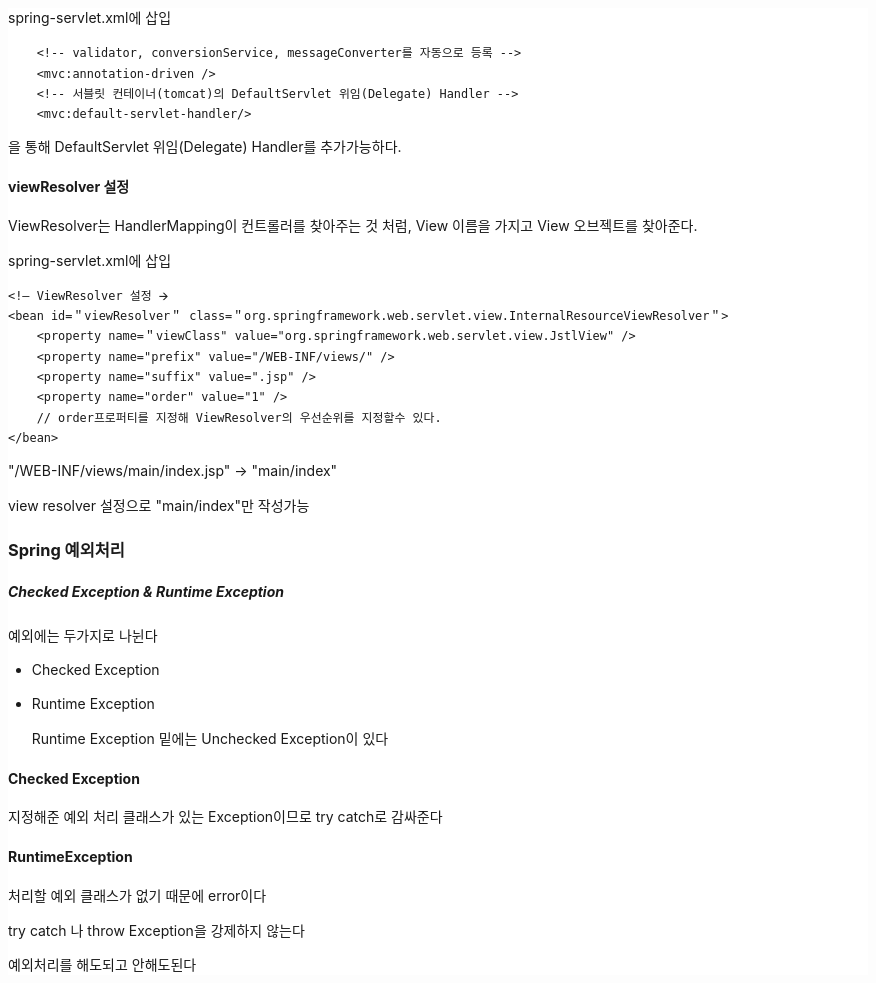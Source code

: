 spring-servlet.xml에 삽입

```
	<!-- validator, conversionService, messageConverter를 자동으로 등록 -->
	<mvc:annotation-driven />
	<!-- 서블릿 컨테이너(tomcat)의 DefaultServlet 위임(Delegate) Handler -->
	<mvc:default-servlet-handler/>
```

을 통해  DefaultServlet 위임(Delegate) Handler를 추가가능하다.



#### viewResolver 설정

ViewResolver는 HandlerMapping이 컨트롤러를 찾아주는 것 처럼, View 이름을 가지고 View 오브젝트를 찾아준다.



spring-servlet.xml에 삽입

	<!– ViewResolver 설정 🡪
	<bean id=＂viewResolver＂ class=＂org.springframework.web.servlet.view.InternalResourceViewResolver＂>
	    <property name=＂viewClass" value="org.springframework.web.servlet.view.JstlView" />
	    <property name="prefix" value="/WEB-INF/views/" />
	    <property name="suffix" value=".jsp" />
	    <property name="order" value="1" />
	    // order프로퍼티를 지정해 ViewResolver의 우선순위를 지정할수 있다.
	</bean>

"/WEB-INF/views/main/index.jsp" -> "main/index"

view resolver 설정으로 "main/index"만 작성가능



### Spring 예외처리

##### Checked Exception & Runtime Exception

예외에는 두가지로 나뉜다

- Checked Exception

- Runtime Exception

  Runtime Exception 밑에는 Unchecked Exception이 있다



#### Checked Exception

지정해준 예외 처리 클래스가 있는 Exception이므로 try catch로 감싸준다



#### RuntimeException

처리할 예외 클래스가 없기 때문에 error이다

try catch 나 throw Exception을 강제하지 않는다

예외처리를 해도되고 안해도된다
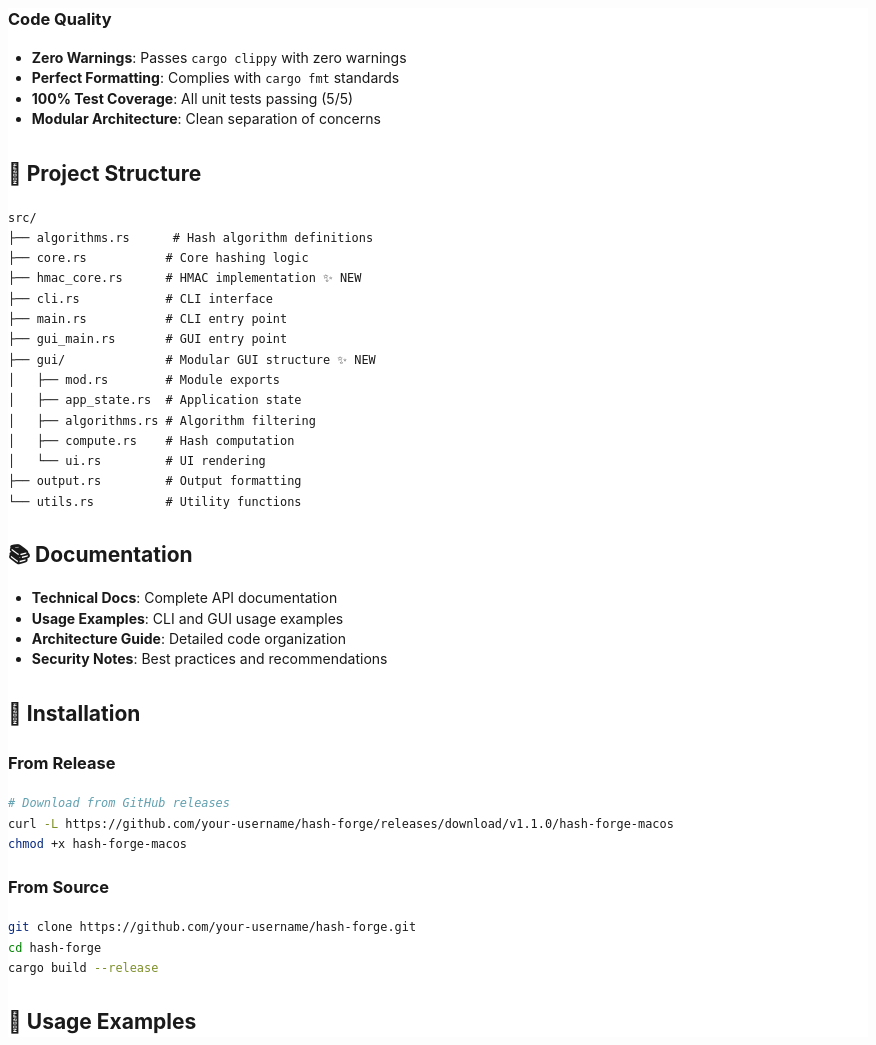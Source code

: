 ### Code Quality
- **Zero Warnings**: Passes `cargo clippy` with zero warnings
- **Perfect Formatting**: Complies with `cargo fmt` standards
- **100% Test Coverage**: All unit tests passing (5/5)
- **Modular Architecture**: Clean separation of concerns

## 📁 Project Structure

```
src/
├── algorithms.rs      # Hash algorithm definitions
├── core.rs           # Core hashing logic
├── hmac_core.rs      # HMAC implementation ✨ NEW
├── cli.rs            # CLI interface
├── main.rs           # CLI entry point
├── gui_main.rs       # GUI entry point
├── gui/              # Modular GUI structure ✨ NEW
│   ├── mod.rs        # Module exports
│   ├── app_state.rs  # Application state
│   ├── algorithms.rs # Algorithm filtering
│   ├── compute.rs    # Hash computation
│   └── ui.rs         # UI rendering
├── output.rs         # Output formatting
└── utils.rs          # Utility functions
```

## 📚 Documentation

- **Technical Docs**: Complete API documentation
- **Usage Examples**: CLI and GUI usage examples
- **Architecture Guide**: Detailed code organization
- **Security Notes**: Best practices and recommendations

## 🚀 Installation

### From Release
```bash
# Download from GitHub releases
curl -L https://github.com/your-username/hash-forge/releases/download/v1.1.0/hash-forge-macos
chmod +x hash-forge-macos
```

### From Source
```bash
git clone https://github.com/your-username/hash-forge.git
cd hash-forge
cargo build --release
```

## 🎯 Usage Examples
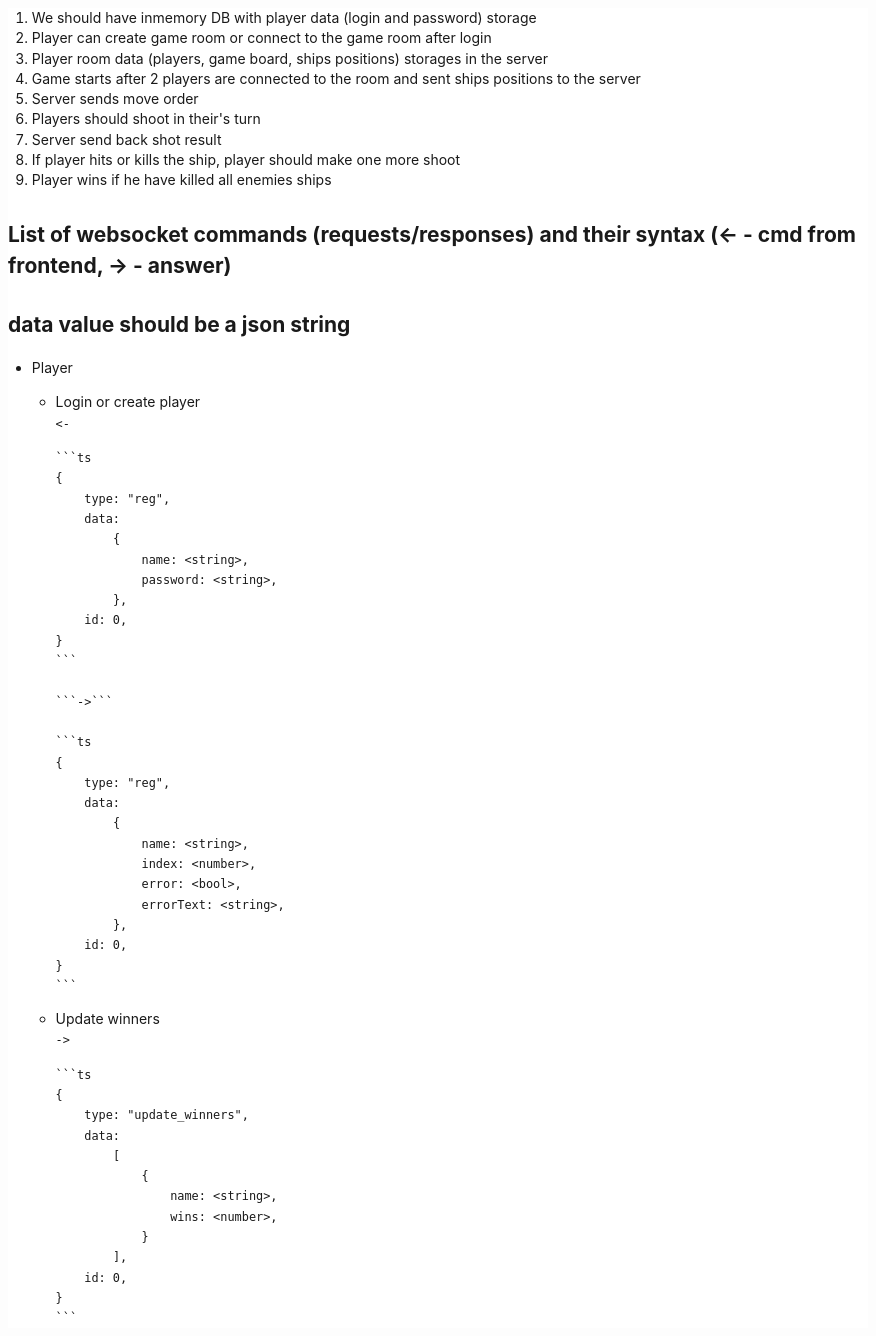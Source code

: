 1. We should have inmemory DB with player data (login and password) storage
2. Player can create game room or connect to the game room after login
3. Player room data (players, game board, ships positions) storages in the server
3. Game starts after 2 players are connected to the room and sent ships positions to the server
4. Server sends move order
5. Players should shoot in their's turn
6. Server send back shot result
7. If player hits or kills the ship, player should make one more shoot
8. Player wins if he have killed all enemies ships

## List of websocket commands (requests/responses) and their syntax (<- - cmd from frontend, -> - answer)

## data value should be a **json string**

- Player
  - Login or create player\
        ```<-```

        ```ts
        {
            type: "reg",
            data:
                {
                    name: <string>,
                    password: <string>,
                },
            id: 0,
        }
        ```

        ```->```

        ```ts
        {
            type: "reg",
            data:
                {
                    name: <string>,
                    index: <number>,
                    error: <bool>,
                    errorText: <string>,
                },
            id: 0,
        }
        ```
  - Update winners\
        ```->```

        ```ts
        {
            type: "update_winners",
            data:
                [
                    {
                        name: <string>,
                        wins: <number>,
                    }
                ],
            id: 0,
        }
        ```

* **What is required**
Work out how many lines of the material include the word "Examples", then answer with that number alone.

* **Result**
2